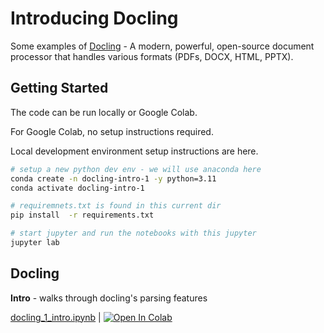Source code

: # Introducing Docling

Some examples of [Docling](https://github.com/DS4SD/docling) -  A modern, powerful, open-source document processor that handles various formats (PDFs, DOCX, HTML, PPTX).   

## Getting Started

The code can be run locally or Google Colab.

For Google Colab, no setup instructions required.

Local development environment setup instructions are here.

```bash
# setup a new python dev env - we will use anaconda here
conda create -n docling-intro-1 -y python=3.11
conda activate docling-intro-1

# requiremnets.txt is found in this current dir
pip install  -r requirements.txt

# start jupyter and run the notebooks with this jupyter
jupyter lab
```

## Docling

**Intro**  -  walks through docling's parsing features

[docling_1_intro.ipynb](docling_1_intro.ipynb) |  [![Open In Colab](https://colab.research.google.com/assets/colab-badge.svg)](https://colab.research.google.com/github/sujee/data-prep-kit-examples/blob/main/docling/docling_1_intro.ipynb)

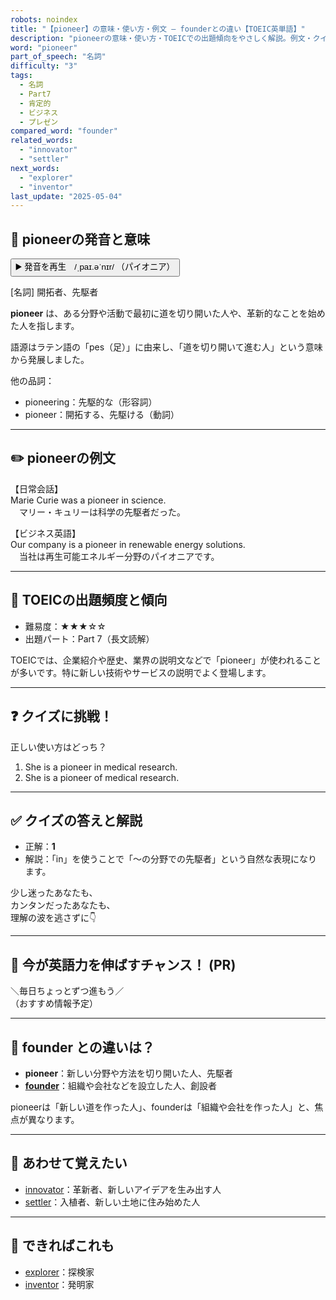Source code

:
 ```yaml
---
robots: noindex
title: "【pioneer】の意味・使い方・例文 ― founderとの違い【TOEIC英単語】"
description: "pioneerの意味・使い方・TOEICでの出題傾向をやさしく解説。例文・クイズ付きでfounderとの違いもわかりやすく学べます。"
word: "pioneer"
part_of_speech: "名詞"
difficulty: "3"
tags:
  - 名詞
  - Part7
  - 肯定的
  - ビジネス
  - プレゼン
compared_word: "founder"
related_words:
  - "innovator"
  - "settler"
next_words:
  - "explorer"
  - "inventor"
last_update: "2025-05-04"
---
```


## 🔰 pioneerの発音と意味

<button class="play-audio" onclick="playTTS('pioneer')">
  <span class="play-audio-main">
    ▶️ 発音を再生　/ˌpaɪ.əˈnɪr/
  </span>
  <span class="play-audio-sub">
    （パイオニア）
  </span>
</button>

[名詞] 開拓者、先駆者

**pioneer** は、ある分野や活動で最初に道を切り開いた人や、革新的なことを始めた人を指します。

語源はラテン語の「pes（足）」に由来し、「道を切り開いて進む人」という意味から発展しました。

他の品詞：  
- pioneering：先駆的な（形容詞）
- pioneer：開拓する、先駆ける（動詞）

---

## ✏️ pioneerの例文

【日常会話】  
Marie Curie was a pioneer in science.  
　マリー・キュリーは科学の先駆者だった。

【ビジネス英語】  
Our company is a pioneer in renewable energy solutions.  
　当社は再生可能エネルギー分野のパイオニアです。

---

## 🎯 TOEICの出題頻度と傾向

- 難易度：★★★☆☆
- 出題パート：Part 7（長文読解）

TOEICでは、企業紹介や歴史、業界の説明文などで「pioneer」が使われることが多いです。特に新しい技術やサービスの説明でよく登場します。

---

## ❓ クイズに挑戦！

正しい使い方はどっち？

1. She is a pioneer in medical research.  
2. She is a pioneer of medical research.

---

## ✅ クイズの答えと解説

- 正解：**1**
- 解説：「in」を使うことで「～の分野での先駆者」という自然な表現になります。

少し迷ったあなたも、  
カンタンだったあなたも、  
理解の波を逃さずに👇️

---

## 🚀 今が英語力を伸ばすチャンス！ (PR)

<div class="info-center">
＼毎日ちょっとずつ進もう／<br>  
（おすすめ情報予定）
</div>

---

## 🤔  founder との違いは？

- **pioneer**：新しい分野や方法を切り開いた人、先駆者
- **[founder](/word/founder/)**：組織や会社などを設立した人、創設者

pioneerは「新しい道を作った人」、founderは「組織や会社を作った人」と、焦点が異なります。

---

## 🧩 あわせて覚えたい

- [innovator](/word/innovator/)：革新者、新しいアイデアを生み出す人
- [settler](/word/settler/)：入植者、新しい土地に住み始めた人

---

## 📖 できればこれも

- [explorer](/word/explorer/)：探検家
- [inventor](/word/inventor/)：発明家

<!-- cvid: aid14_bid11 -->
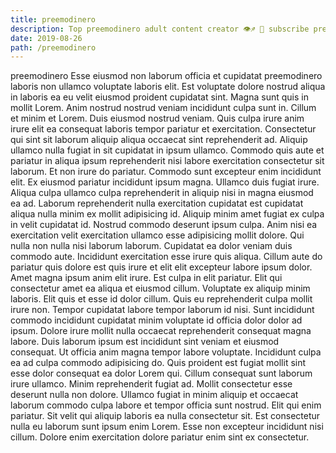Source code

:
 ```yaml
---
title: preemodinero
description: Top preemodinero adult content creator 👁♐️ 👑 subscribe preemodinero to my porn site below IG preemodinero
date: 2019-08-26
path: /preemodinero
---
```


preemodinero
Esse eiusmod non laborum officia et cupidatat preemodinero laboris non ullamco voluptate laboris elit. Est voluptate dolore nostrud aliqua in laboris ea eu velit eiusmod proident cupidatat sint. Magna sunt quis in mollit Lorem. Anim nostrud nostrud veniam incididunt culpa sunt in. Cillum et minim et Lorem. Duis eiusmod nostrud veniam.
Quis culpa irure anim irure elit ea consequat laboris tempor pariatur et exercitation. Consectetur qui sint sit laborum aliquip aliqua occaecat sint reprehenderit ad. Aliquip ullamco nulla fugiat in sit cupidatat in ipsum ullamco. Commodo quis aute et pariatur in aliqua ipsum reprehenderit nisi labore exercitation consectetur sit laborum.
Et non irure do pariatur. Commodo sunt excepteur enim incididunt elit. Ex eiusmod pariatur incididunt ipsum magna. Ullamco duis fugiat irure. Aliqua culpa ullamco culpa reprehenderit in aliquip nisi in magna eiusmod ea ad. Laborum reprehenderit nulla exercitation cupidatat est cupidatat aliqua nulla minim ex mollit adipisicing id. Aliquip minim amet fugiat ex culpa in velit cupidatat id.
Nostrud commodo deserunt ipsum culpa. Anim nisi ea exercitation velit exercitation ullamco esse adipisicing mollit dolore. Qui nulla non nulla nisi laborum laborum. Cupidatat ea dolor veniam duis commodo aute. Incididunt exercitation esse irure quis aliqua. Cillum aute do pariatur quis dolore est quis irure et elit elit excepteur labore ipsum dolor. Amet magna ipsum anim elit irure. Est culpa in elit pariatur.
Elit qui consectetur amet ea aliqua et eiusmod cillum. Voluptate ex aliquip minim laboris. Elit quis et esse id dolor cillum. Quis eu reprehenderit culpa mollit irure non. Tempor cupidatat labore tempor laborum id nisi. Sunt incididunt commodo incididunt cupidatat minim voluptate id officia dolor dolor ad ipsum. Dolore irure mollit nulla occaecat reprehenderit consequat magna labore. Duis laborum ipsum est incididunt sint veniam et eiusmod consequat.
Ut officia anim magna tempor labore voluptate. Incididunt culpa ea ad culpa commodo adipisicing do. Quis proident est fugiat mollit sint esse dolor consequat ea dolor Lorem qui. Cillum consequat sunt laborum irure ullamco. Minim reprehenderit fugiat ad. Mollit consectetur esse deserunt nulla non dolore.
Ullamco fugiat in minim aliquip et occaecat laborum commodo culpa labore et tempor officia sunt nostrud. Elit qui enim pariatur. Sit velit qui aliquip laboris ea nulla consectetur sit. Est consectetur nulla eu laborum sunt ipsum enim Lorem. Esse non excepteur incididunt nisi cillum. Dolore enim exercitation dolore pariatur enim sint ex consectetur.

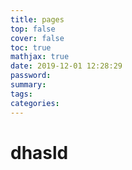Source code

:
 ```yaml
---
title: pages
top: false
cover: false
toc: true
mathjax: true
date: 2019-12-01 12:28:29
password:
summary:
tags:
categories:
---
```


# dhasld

-----

### PROBLEM DETAILS
Would you copy the records word for word, without any of their pictures?

### ANSWER FOR THIS EXERCISE
Source code

: # Introducing Docling

Some examples of [Docling](https://github.com/DS4SD/docling) -  A modern, powerful, open-source document processor that handles various formats (PDFs, DOCX, HTML, PPTX).   

## Getting Started

The code can be run locally or Google Colab.

For Google Colab, no setup instructions required.

Local development environment setup instructions are here.

```bash
# setup a new python dev env - we will use anaconda here
conda create -n docling-intro-1 -y python=3.11
conda activate docling-intro-1

# requiremnets.txt is found in this current dir
pip install  -r requirements.txt

# start jupyter and run the notebooks with this jupyter
jupyter lab
```

## Docling

**Intro**  -  walks through docling's parsing features

[docling_1_intro.ipynb](docling_1_intro.ipynb) |  [![Open In Colab](https://colab.research.google.com/assets/colab-badge.svg)](https://colab.research.google.com/github/sujee/data-prep-kit-examples/blob/main/docling/docling_1_intro.ipynb)

Source code

:
 ```yaml
---
robots: noindex
title: "【pioneer】の意味・使い方・例文 ― founderとの違い【TOEIC英単語】"
description: "pioneerの意味・使い方・TOEICでの出題傾向をやさしく解説。例文・クイズ付きでfounderとの違いもわかりやすく学べます。"
word: "pioneer"
part_of_speech: "名詞"
difficulty: "3"
tags:
  - 名詞
  - Part7
  - 肯定的
  - ビジネス
  - プレゼン
compared_word: "founder"
related_words:
  - "innovator"
  - "settler"
next_words:
  - "explorer"
  - "inventor"
last_update: "2025-05-04"
---
```


## 🔰 pioneerの発音と意味

<button class="play-audio" onclick="playTTS('pioneer')">
  <span class="play-audio-main">
    ▶️ 発音を再生　/ˌpaɪ.əˈnɪr/
  </span>
  <span class="play-audio-sub">
    （パイオニア）
  </span>
</button>

[名詞] 開拓者、先駆者

**pioneer** は、ある分野や活動で最初に道を切り開いた人や、革新的なことを始めた人を指します。

語源はラテン語の「pes（足）」に由来し、「道を切り開いて進む人」という意味から発展しました。

他の品詞：  
- pioneering：先駆的な（形容詞）
- pioneer：開拓する、先駆ける（動詞）

---

## ✏️ pioneerの例文

【日常会話】  
Marie Curie was a pioneer in science.  
　マリー・キュリーは科学の先駆者だった。

【ビジネス英語】  
Our company is a pioneer in renewable energy solutions.  
　当社は再生可能エネルギー分野のパイオニアです。

---

## 🎯 TOEICの出題頻度と傾向

- 難易度：★★★☆☆
- 出題パート：Part 7（長文読解）

TOEICでは、企業紹介や歴史、業界の説明文などで「pioneer」が使われることが多いです。特に新しい技術やサービスの説明でよく登場します。

---

## ❓ クイズに挑戦！

正しい使い方はどっち？

1. She is a pioneer in medical research.  
2. She is a pioneer of medical research.

---

## ✅ クイズの答えと解説

- 正解：**1**
- 解説：「in」を使うことで「～の分野での先駆者」という自然な表現になります。

少し迷ったあなたも、  
カンタンだったあなたも、  
理解の波を逃さずに👇️

---

## 🚀 今が英語力を伸ばすチャンス！ (PR)

<div class="info-center">
＼毎日ちょっとずつ進もう／<br>  
（おすすめ情報予定）
</div>

---

## 🤔  founder との違いは？

- **pioneer**：新しい分野や方法を切り開いた人、先駆者
- **[founder](/word/founder/)**：組織や会社などを設立した人、創設者

pioneerは「新しい道を作った人」、founderは「組織や会社を作った人」と、焦点が異なります。

---

## 🧩 あわせて覚えたい

- [innovator](/word/innovator/)：革新者、新しいアイデアを生み出す人
- [settler](/word/settler/)：入植者、新しい土地に住み始めた人

---

## 📖 できればこれも

- [explorer](/word/explorer/)：探検家
- [inventor](/word/inventor/)：発明家

<!-- cvid: aid14_bid11 -->
Source code

:
 ```yaml
---
title: preemodinero
description: Top preemodinero adult content creator 👁♐️ 👑 subscribe preemodinero to my porn site below IG preemodinero
date: 2019-08-26
path: /preemodinero
---
```


preemodinero
Esse eiusmod non laborum officia et cupidatat preemodinero laboris non ullamco voluptate laboris elit. Est voluptate dolore nostrud aliqua in laboris ea eu velit eiusmod proident cupidatat sint. Magna sunt quis in mollit Lorem. Anim nostrud nostrud veniam incididunt culpa sunt in. Cillum et minim et Lorem. Duis eiusmod nostrud veniam.
Quis culpa irure anim irure elit ea consequat laboris tempor pariatur et exercitation. Consectetur qui sint sit laborum aliquip aliqua occaecat sint reprehenderit ad. Aliquip ullamco nulla fugiat in sit cupidatat in ipsum ullamco. Commodo quis aute et pariatur in aliqua ipsum reprehenderit nisi labore exercitation consectetur sit laborum.
Et non irure do pariatur. Commodo sunt excepteur enim incididunt elit. Ex eiusmod pariatur incididunt ipsum magna. Ullamco duis fugiat irure. Aliqua culpa ullamco culpa reprehenderit in aliquip nisi in magna eiusmod ea ad. Laborum reprehenderit nulla exercitation cupidatat est cupidatat aliqua nulla minim ex mollit adipisicing id. Aliquip minim amet fugiat ex culpa in velit cupidatat id.
Nostrud commodo deserunt ipsum culpa. Anim nisi ea exercitation velit exercitation ullamco esse adipisicing mollit dolore. Qui nulla non nulla nisi laborum laborum. Cupidatat ea dolor veniam duis commodo aute. Incididunt exercitation esse irure quis aliqua. Cillum aute do pariatur quis dolore est quis irure et elit elit excepteur labore ipsum dolor. Amet magna ipsum anim elit irure. Est culpa in elit pariatur.
Elit qui consectetur amet ea aliqua et eiusmod cillum. Voluptate ex aliquip minim laboris. Elit quis et esse id dolor cillum. Quis eu reprehenderit culpa mollit irure non. Tempor cupidatat labore tempor laborum id nisi. Sunt incididunt commodo incididunt cupidatat minim voluptate id officia dolor dolor ad ipsum. Dolore irure mollit nulla occaecat reprehenderit consequat magna labore. Duis laborum ipsum est incididunt sint veniam et eiusmod consequat.
Ut officia anim magna tempor labore voluptate. Incididunt culpa ea ad culpa commodo adipisicing do. Quis proident est fugiat mollit sint esse dolor consequat ea dolor Lorem qui. Cillum consequat sunt laborum irure ullamco. Minim reprehenderit fugiat ad. Mollit consectetur esse deserunt nulla non dolore.
Ullamco fugiat in minim aliquip et occaecat laborum commodo culpa labore et tempor officia sunt nostrud. Elit qui enim pariatur. Sit velit qui aliquip laboris ea nulla consectetur sit. Est consectetur nulla eu laborum sunt ipsum enim Lorem. Esse non excepteur incididunt nisi cillum. Dolore enim exercitation dolore pariatur enim sint ex consectetur.

Source code

:
 ```yaml
---
title: pages
top: false
cover: false
toc: true
mathjax: true
date: 2019-12-01 12:28:29
password:
summary:
tags:
categories:
---
```


# dhasld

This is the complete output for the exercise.